第14章 天下人の右腕は奥方の兄
『一着一着、御舘様との思い出があるから大切にしたい。って言ったか?』
「…言ってない。」
『仕立て直した羽織や飾り、一番最初に見せたりしたか?』
「見せ…、ようとしたらその前に家臣の方に誉められたりした。」
『だろ?俺だったら一番に見て、それに合うような帯や帯紐、髪飾りを探してやりたい。勝手に綺麗にされるより、綺麗にしてやりたいんだ。

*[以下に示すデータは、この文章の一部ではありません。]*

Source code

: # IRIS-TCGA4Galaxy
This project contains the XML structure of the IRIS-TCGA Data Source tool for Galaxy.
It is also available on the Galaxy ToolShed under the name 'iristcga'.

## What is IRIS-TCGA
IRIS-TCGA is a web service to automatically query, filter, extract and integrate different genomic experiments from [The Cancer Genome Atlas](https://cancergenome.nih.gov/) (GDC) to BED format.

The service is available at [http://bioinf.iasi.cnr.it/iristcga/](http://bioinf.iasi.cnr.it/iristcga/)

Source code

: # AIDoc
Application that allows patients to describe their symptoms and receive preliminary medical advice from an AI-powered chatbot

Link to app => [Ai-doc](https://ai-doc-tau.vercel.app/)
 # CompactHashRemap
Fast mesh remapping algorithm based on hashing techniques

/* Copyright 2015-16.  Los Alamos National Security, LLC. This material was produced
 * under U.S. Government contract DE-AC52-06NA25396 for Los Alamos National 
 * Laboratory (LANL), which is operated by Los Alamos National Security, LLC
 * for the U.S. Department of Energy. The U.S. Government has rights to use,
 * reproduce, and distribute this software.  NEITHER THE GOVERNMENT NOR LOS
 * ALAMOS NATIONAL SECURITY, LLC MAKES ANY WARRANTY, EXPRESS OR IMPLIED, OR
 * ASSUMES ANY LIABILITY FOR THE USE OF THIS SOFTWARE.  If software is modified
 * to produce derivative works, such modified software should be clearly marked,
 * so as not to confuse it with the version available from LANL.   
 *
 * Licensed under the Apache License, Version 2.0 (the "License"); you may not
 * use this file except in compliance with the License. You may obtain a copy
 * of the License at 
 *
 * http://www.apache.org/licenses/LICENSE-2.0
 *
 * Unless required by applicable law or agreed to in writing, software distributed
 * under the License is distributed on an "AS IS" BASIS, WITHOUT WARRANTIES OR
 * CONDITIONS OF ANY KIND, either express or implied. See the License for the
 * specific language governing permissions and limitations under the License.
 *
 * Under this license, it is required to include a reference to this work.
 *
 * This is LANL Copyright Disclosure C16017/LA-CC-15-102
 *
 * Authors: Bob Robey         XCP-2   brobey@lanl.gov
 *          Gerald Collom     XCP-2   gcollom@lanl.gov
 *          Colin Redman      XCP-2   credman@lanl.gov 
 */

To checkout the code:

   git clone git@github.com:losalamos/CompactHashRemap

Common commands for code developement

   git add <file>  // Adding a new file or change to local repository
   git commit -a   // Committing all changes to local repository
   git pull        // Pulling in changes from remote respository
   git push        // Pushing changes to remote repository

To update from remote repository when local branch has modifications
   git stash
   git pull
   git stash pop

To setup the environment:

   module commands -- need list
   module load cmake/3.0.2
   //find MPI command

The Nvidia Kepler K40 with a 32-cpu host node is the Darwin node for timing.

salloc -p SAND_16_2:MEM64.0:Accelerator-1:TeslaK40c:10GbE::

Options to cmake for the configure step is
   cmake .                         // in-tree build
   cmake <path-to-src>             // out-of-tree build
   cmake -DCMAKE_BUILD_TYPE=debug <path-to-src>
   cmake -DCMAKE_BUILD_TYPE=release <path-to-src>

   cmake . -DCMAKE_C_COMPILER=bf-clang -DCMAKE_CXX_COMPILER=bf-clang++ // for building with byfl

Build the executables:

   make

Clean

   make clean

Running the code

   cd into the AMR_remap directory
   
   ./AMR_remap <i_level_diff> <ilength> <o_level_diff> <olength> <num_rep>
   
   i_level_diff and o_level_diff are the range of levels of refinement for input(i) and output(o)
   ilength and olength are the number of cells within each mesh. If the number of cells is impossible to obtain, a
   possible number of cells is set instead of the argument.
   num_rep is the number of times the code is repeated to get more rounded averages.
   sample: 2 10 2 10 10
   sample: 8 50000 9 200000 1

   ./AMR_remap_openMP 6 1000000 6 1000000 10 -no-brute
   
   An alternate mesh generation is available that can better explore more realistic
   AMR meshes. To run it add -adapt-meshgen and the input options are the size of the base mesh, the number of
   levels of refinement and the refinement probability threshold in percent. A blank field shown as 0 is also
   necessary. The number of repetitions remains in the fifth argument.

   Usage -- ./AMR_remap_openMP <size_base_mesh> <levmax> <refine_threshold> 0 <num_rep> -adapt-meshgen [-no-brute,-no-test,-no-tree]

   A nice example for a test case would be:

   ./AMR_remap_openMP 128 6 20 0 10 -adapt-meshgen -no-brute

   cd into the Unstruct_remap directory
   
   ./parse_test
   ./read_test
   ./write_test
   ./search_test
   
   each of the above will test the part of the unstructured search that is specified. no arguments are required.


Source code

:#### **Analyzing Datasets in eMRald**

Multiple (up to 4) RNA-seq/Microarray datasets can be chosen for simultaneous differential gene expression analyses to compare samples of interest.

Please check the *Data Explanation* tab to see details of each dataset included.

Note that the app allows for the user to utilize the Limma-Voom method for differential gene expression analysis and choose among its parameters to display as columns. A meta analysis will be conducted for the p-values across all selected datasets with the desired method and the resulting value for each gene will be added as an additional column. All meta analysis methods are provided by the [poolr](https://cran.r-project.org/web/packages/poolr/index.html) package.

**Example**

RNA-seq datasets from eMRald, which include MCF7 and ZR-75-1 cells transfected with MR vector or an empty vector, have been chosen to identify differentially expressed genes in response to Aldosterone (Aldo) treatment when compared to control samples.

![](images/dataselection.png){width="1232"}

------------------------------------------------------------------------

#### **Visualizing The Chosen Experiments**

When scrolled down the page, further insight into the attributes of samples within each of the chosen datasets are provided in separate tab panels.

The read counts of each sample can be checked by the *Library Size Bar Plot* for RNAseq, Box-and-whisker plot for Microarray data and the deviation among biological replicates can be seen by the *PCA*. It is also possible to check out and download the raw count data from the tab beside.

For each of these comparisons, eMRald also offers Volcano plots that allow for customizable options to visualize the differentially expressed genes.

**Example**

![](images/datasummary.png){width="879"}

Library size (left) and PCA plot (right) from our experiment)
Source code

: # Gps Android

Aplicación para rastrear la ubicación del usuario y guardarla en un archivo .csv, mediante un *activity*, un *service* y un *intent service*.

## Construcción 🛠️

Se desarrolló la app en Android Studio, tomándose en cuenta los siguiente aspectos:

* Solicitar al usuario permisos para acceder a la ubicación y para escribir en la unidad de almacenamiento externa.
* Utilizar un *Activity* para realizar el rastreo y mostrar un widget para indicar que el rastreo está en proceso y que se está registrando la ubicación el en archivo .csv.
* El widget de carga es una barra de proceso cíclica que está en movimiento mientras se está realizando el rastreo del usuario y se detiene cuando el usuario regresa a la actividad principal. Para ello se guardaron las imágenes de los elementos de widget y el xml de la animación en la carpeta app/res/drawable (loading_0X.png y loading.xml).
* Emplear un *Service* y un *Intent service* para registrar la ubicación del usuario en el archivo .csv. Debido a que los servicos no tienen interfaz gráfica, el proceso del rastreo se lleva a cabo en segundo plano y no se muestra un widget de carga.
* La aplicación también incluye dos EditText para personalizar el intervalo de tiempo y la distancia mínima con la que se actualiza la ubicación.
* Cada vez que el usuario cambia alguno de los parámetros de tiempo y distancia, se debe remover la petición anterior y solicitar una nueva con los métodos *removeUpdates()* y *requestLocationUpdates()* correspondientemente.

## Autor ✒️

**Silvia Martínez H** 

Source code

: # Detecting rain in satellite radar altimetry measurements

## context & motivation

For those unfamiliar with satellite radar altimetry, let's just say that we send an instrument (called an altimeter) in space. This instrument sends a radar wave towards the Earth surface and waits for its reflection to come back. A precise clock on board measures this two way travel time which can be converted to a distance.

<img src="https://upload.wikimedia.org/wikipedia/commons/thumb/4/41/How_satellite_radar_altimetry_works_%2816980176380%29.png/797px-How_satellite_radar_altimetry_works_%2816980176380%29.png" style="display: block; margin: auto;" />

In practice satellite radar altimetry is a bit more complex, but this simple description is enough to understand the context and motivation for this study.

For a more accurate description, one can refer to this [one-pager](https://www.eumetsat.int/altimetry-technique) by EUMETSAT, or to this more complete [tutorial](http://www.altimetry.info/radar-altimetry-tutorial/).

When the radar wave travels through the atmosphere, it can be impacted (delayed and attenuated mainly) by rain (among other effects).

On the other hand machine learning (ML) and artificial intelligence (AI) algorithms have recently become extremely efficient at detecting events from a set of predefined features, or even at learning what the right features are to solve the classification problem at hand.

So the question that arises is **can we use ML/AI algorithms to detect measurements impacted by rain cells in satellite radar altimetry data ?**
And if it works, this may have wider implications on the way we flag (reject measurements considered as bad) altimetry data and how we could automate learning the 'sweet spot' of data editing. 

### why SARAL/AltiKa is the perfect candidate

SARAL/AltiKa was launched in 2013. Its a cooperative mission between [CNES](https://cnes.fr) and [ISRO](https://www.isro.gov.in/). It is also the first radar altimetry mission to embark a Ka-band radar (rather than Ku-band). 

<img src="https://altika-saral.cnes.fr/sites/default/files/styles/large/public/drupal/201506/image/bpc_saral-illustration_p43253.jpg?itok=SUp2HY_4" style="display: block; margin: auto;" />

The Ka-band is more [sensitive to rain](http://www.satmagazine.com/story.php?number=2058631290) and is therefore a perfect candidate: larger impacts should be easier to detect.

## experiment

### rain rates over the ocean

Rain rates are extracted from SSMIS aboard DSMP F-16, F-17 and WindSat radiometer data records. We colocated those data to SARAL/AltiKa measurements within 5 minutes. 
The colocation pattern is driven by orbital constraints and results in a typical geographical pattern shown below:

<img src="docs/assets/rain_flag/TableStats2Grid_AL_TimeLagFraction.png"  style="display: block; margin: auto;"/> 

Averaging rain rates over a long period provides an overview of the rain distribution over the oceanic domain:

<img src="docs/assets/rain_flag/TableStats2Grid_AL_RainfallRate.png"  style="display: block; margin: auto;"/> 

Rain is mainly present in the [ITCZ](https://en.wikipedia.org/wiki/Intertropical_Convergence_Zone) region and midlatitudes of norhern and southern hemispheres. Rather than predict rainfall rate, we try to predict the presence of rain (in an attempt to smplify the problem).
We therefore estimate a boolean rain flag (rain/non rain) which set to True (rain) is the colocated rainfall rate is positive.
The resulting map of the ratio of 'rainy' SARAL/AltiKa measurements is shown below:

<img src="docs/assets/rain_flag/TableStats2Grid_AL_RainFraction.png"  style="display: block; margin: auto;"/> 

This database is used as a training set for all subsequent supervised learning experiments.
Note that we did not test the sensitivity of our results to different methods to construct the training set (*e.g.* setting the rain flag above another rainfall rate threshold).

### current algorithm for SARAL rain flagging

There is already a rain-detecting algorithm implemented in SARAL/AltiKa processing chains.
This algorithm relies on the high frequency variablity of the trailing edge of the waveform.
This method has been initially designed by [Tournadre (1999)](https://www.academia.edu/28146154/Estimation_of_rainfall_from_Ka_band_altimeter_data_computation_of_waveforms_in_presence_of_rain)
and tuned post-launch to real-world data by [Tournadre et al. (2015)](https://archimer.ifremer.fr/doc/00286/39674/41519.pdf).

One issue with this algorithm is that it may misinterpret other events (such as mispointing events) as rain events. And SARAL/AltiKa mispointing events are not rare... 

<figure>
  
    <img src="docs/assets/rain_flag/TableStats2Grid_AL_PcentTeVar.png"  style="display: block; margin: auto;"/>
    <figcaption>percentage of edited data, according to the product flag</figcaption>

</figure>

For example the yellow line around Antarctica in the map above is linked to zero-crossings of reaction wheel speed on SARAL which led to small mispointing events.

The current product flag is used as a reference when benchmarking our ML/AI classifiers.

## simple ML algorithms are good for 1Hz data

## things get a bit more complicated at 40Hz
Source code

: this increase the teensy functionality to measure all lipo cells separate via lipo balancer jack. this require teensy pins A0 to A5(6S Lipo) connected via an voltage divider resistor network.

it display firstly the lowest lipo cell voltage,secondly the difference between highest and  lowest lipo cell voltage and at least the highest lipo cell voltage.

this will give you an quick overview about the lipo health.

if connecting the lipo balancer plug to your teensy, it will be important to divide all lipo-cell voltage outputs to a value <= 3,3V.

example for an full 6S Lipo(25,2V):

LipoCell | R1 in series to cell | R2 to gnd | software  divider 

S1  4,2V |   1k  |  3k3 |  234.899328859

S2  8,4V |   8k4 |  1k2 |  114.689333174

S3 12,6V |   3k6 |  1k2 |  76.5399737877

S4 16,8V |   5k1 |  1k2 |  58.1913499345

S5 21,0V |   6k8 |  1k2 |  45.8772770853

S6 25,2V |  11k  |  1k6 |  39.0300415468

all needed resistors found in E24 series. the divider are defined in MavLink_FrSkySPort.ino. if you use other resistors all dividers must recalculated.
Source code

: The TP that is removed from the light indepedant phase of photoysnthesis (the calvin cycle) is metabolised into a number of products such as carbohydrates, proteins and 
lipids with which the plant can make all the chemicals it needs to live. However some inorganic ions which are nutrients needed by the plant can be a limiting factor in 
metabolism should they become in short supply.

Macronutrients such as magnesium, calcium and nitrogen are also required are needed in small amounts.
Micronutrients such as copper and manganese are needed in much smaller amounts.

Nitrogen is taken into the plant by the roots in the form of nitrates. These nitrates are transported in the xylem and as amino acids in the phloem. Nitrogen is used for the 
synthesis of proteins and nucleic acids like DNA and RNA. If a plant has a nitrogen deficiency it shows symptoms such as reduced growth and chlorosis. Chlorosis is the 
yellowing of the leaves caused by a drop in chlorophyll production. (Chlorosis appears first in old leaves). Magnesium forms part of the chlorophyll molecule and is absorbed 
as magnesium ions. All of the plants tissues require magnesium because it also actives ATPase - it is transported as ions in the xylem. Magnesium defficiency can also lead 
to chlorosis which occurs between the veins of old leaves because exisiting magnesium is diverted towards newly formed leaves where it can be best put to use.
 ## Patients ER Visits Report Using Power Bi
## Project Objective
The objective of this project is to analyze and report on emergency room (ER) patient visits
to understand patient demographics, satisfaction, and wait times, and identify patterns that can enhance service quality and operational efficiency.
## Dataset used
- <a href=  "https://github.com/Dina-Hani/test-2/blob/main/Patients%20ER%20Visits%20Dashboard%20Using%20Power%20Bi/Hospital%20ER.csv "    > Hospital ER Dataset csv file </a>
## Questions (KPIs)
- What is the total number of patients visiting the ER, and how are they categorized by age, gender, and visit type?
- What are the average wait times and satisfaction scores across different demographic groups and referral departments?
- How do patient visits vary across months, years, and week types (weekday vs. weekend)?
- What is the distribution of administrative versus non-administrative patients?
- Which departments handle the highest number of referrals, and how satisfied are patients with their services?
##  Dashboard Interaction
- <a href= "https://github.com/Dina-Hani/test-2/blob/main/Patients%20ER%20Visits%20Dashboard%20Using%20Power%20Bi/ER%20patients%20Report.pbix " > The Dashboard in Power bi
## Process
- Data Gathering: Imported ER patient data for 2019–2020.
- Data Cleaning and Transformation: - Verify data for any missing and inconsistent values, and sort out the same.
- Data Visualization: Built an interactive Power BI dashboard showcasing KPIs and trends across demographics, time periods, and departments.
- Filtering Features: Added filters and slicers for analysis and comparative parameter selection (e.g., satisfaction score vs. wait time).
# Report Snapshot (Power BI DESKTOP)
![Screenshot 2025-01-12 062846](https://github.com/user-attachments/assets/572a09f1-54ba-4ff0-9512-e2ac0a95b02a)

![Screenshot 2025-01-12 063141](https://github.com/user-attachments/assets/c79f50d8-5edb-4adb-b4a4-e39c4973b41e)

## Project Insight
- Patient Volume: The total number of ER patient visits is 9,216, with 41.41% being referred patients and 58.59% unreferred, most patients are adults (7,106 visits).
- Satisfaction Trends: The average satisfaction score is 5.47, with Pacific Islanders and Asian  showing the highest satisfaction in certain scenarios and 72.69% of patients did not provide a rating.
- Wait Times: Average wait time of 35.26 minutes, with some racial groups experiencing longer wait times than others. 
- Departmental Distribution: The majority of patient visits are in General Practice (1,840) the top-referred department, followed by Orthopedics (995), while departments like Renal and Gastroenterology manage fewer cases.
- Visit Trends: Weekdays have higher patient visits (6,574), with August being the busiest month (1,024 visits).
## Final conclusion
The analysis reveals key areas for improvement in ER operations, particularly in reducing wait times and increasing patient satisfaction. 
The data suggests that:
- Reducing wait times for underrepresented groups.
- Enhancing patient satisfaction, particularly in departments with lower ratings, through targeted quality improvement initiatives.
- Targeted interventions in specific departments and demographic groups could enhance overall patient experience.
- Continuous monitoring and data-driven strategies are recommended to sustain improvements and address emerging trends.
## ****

自分より先に、着飾った可愛いお前を誰かに見られたら俺は嬉しくない。着飾った姿も、それに合うような何かを考えるのも、一番になりたいんだ。』
「…。そんなの、言われなきゃ…わかんないよ。」
『まぁな。』
あの方は、言わないからな。
『…仕立て直したら、何かするんだったのか?』
「うまく出来た組紐の花飾りを見てもらったり、このフリル、…ひらひらを見せて、…城下とかお散歩とか一緒にしたかった。」
結局は、御舘様のためじゃねぇか。ったく。
『それは、言ったか?』
「…まだ。」
『あさひ、お前なぁ。肝心の事を言わないでどうするんだよ。御舘様との思い出がある大切な羽織だからなんだろ?
御舘様だって言われなきゃわからねぇこともあるさ。』
「うん、そっか。」
『さ、謝りに行くぞ。』
「え?」
『わからず屋って言ったのは、良くないからな。』
「…でも。」
そう言って、あさひは大きな瞳に涙を溜めて俺を見上げた。
だから、それも見せちゃいけないんだって。まったく。
『お前だって言われなきゃわからないこともあったんだから、な。謝るところは謝るのが筋だろう?』
そう言って、俺はあさひの頭に手を置いた。
…その時だった。
『小娘、…いるか?』
彼奴の声がした。
『おや、兄様。こんなところで何してる?』
『お前こそ、どこ行ってた?
しかもあさひに小娘は無いだろうが!奥方なんだぞ?』
『…ふっ。わからず屋の奥方。城門で客人がお待ちだぞ?』
「えっ、お客様?」
『あぁ、急いだ方がいい。それに折角だ。その仕立て直した可愛いお洒落な羽織、とやらを着ていくといい。喜ばれるだろうからな。』
『う、うん。わかった。…誰かな?お客様なんて、いないし。